Another character that blended into the background for a while, Butters slowly progressed into one of the series’ creators’ favorite South Park residents. When Kenny seemingly got killed off for good in season 5, this naive lackey was a natural choice to fill the fourth friend spot. He has since been shunned by his so-called pals, but is still frequently used as a pawn in their schemes. Despite constantly getting ridiculed by his schoolmates and wrongfully grounded by his parents, Butters remains a cheerful ray of sunshine – that is, until Professor Chaos shows up.

#2: Arthur ‘Fonzie’ Fonzarelli
“Happy Days” (1974-84)

Although he appeared in every episode of “Happy Days,” The Fonz was not intended to be more than a secondary character at first. As the personality grew in popularity, though, he matured and became Richie’s closest chum, a tenant at the Cunningham household, and the series’ top-billed star. At one point, ABC even suggested retitling the show, “Fonzie’s Happy Days.” Encompassing everything one could want in a best friend, it isn’t that surprising Fonzie won the whole world over. Even after jumping the shark, he was still the king of cool.
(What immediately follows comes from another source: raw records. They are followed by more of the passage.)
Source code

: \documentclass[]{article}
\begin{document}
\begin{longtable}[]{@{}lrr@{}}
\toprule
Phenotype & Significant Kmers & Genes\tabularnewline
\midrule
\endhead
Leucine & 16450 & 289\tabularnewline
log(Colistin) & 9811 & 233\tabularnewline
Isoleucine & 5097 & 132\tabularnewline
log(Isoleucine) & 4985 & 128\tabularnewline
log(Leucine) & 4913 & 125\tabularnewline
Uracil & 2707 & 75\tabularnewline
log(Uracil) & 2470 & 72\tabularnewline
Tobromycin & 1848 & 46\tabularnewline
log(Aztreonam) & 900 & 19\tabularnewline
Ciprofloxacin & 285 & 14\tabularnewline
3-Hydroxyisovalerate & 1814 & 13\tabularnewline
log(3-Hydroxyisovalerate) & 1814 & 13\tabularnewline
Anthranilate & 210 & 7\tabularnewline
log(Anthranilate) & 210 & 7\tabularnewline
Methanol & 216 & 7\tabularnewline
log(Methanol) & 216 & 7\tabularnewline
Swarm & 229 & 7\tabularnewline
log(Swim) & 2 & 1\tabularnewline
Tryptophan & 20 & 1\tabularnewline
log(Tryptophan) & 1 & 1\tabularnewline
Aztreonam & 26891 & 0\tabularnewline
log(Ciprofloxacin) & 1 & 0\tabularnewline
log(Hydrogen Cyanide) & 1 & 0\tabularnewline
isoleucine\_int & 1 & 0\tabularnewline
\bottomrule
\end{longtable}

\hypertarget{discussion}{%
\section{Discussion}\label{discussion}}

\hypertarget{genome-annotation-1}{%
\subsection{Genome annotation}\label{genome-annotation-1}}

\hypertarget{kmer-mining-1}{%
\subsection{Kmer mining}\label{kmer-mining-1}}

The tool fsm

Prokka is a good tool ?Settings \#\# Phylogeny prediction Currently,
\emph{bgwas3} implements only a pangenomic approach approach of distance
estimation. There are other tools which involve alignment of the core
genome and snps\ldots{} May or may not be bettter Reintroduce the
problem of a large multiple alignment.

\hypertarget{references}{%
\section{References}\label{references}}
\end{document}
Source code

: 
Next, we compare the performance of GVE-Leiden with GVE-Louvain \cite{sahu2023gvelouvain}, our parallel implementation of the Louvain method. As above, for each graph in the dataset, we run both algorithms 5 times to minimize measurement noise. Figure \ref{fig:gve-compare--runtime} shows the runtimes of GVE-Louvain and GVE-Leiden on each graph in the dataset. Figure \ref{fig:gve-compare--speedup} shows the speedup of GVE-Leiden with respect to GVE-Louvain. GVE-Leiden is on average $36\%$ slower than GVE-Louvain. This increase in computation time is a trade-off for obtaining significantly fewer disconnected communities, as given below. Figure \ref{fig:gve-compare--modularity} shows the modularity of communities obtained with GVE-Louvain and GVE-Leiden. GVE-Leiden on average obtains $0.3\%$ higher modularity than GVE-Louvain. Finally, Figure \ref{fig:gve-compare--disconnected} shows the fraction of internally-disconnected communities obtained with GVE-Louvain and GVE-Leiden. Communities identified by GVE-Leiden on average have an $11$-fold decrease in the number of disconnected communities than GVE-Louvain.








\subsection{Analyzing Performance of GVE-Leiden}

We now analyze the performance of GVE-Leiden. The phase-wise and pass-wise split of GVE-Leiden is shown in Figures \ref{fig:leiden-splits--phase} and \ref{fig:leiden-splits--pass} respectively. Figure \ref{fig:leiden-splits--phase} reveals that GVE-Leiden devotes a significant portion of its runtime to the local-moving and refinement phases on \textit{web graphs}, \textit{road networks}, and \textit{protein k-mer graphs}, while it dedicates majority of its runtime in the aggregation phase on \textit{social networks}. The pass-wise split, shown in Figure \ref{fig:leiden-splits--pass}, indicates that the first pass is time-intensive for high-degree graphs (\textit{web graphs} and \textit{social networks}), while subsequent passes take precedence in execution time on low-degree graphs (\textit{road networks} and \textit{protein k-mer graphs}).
Before we promote our top pick, here are a few honorable mentions:
- Dean Pelton
“Community” (2009-)

- Spike
“Buffy the Vampire Slayer” (1997-2003)

- The Janitor
“Scrubs” (2001-10)

- Andy Dwyer
“Parks and Recreation” (2009-15)

- Andy Bernard
“The Office” (2005-13)

#1: Steve Urkel
“Family Matters” (1989-98)

It’s hard to believe Steve Urkel didn’t appear in the first several episodes of this long-running show. When the character made a guest appearance halfway through season one, however, he literally stole the show from the Winslows. Through Urkel’s influence, “Family Matters” became less of a family sitcom and at times more of a sci-fi comedy. The Winslows remained a major part of the ludicrous stories, with Urkel’s inventions taking them everywhere from Paris to back in time. But let’s be honest, this iconic nerd is the heart and soul that kept “Family Matters” going for nine years.